Here, while Resource’s 1-hour oral presentation was videotaped, the Q&A session was not. Instead, this session was documented by hand-written notes taken by acquisition personnel. The contract specialist used these notes, and her own, to prepare a document memorializing the session. When Resource asserted that the contract specialist’s account mischaracterized its answers, the contract specialist permitted Resource to submit its version of the answers, which with a few edits by the agency, was accepted as an accurate memorialization of the session. The accepted revisions provided much more detailed answers to the questions offered during the Q&A session of the oral presentation.
At the GAO hearing, a witness from the TEP was asked by the hearing officer to provide her recollection of Resource’s Q&A session. The hearing officer read several of the questions from the document memorializing Resource’s answers during the Q&A session to the TEP member, who testified that she had not seen either the initial or finalized version of the document. Although the TEP member testified that she was able to recall some of the questions, she had limited recall of Resource’s answers; to the extent she recalled the answers, her recollection seemed more consistent with the initial version of the Q&A document, than with the final document that the agency agreed more accurately reflected Resource’s answers.

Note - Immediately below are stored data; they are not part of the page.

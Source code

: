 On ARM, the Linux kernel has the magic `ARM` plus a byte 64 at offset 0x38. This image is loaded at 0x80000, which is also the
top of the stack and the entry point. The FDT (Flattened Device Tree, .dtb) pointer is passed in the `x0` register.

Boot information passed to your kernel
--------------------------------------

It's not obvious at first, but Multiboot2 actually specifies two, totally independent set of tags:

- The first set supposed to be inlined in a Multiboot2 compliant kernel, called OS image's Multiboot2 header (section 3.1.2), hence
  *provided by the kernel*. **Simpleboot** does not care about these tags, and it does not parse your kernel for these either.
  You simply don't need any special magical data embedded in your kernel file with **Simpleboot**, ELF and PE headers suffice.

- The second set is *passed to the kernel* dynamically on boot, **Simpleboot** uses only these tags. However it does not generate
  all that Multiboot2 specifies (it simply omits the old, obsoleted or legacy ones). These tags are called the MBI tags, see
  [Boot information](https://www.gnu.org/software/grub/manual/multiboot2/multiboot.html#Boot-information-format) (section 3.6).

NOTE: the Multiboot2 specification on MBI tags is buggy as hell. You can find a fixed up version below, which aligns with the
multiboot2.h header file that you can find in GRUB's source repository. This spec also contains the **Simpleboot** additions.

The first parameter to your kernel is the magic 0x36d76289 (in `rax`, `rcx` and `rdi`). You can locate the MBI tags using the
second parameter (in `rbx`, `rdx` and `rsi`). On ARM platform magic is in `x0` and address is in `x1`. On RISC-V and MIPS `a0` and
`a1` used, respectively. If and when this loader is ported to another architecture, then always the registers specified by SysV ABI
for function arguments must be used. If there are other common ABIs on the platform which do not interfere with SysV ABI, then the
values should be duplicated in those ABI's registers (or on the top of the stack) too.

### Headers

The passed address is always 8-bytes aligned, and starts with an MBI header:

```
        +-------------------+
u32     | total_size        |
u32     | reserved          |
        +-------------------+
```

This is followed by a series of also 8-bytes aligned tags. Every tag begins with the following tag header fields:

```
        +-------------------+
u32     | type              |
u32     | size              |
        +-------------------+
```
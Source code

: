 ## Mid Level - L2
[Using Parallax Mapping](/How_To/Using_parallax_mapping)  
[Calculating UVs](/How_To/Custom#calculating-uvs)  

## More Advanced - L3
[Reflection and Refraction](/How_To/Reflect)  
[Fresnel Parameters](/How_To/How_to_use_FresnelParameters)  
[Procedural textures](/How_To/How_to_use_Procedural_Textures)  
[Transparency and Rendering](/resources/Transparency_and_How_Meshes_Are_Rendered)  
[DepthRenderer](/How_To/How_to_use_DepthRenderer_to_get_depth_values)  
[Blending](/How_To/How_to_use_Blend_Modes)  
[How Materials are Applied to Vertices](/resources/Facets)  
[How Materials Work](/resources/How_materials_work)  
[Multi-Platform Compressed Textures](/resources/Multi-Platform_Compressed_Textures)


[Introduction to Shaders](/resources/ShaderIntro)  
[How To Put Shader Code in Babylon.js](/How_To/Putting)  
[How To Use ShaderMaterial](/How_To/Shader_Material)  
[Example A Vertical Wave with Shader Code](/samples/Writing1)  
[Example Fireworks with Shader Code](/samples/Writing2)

Despite receiving hearing testimony and the parties’ post-hearing arguments, GAO cannot find that the agency’s documentation in regard to Resource’s Q&A session is sufficient to allow it to review the reasonableness of the agency’s judgments. Because the final, mutually agreed-upon version of the Q&A document addresses some of the weaknesses included in the TEP’s consensus report that supported Resource’s unacceptable rating, this document is at odds with the consensus evaluation report. In addition, the final Q&A document, which the agency accepted as an accurate memorialization of the session, is inconsistent with the testimony of the TEP witness; at a minimum, the final document provides more robust answers than the TEP member recalled during her testimony. The protest is sustained. GAO states that disturbing the purchase order is not appropriate, but does recommend that the agency not exercise the option for the third task and the agency should reimburse Resource it quotation preparation costs, as well as the costs of filing and pursuing its protests.